Something, people, is going seriously awry. In fact, the last 12 months or so at the movies have been downright eye-opening. The celluloid dream factory (surprising in the wake of 2001’s national trauma and mass paranoia) has been speaking the perennially unspoken, examining the real but repressed other, as never before.

It all began last year at this time with Monster’s Ball, director Marc Forster’s excruciating triple-dip into the racist anguish we live with daily in America. Billy Bob Thornton plays Hank, a guard assigned to death row in a Southern penitentiary, a man so consumed by rage and prejudice that bad karma follows him around like a cloud of flies. By the time we’ve watched him drag through the grimy first hour of this film, we’re wondering if anything good can possibly come of all this alienation. But when Hank meets Leticia (Halle Berry in her historic, Oscar-winning role), the impossible occurs. This woman — whose man Hank helped execute — finds solace in the arms of our hopelessly racist turnkey.

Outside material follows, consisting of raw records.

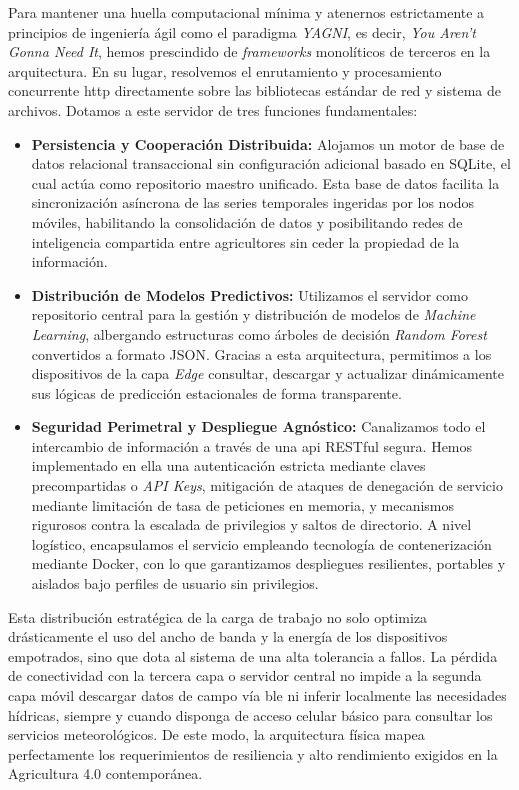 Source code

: \begin{enumerate}
    Para mantener una huella computacional mínima y atenernos estrictamente a principios de ingeniería ágil como el paradigma \textit{YAGNI}, es decir, \textit{You Aren't Gonna Need It}, hemos prescindido de \textit{frameworks} monolíticos de terceros en la arquitectura. En su lugar, resolvemos el enrutamiento y procesamiento concurrente \gls{http} directamente sobre las bibliotecas estándar de red y sistema de archivos. Dotamos a este servidor de tres funciones fundamentales:
    \begin{itemize}
        \item \textbf{Persistencia y Cooperación Distribuida:} Alojamos un motor de base de datos relacional transaccional sin configuración adicional basado en SQLite, el cual actúa como repositorio maestro unificado. Esta base de datos facilita la sincronización asíncrona de las series temporales ingeridas por los nodos móviles, habilitando la consolidación de datos y posibilitando redes de inteligencia compartida entre agricultores sin ceder la propiedad de la información.
        \item \textbf{Distribución de Modelos Predictivos:} Utilizamos el servidor como repositorio central para la gestión y distribución de modelos de \textit{Machine Learning}, albergando estructuras como árboles de decisión \textit{Random Forest} convertidos a formato JSON. Gracias a esta arquitectura, permitimos a los dispositivos de la capa \textit{Edge} consultar, descargar y actualizar dinámicamente sus lógicas de predicción estacionales de forma transparente.
        \item \textbf{Seguridad Perimetral y Despliegue Agnóstico:} Canalizamos todo el intercambio de información a través de una \gls{api} RESTful segura. Hemos implementado en ella una autenticación estricta mediante claves precompartidas o \textit{API Keys}, mitigación de ataques de denegación de servicio mediante limitación de tasa de peticiones en memoria, y mecanismos rigurosos contra la escalada de privilegios y saltos de directorio. A nivel logístico, encapsulamos el servicio empleando tecnología de contenerización mediante Docker, con lo que garantizamos despliegues resilientes, portables y aislados bajo perfiles de usuario sin privilegios.
    \end{itemize}
\end{enumerate}

Esta distribución estratégica de la carga de trabajo no solo optimiza drásticamente el uso del ancho de banda y la energía de los dispositivos empotrados, sino que dota al sistema de una alta tolerancia a fallos. La pérdida de conectividad con la tercera capa o servidor central no impide a la segunda capa móvil descargar datos de campo vía \gls{ble} ni inferir localmente las necesidades hídricas, siempre y cuando disponga de acceso celular básico para consultar los servicios meteorológicos. De este modo, la arquitectura física mapea perfectamente los requerimientos de resiliencia y alto rendimiento exigidos en la Agricultura 4.0 contemporánea.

In a way, it’s a stretch to believe such things can ever happen. Though what surprises us, stuck as this culture is in the common (non)sense of race mythology, is not just seeing crossover attraction on the screen, but the intensity of these human casualties’ growing love for one another. That and the intense fucking that they engage in. At first, Leticia and Hank get down as if possessed, with Forster’s treatment of these scenes leaving little to the imagination. But then Hank begins to demonstrate a true selflessness, making gestures of compassion big and small that show how far he has come from who he once was.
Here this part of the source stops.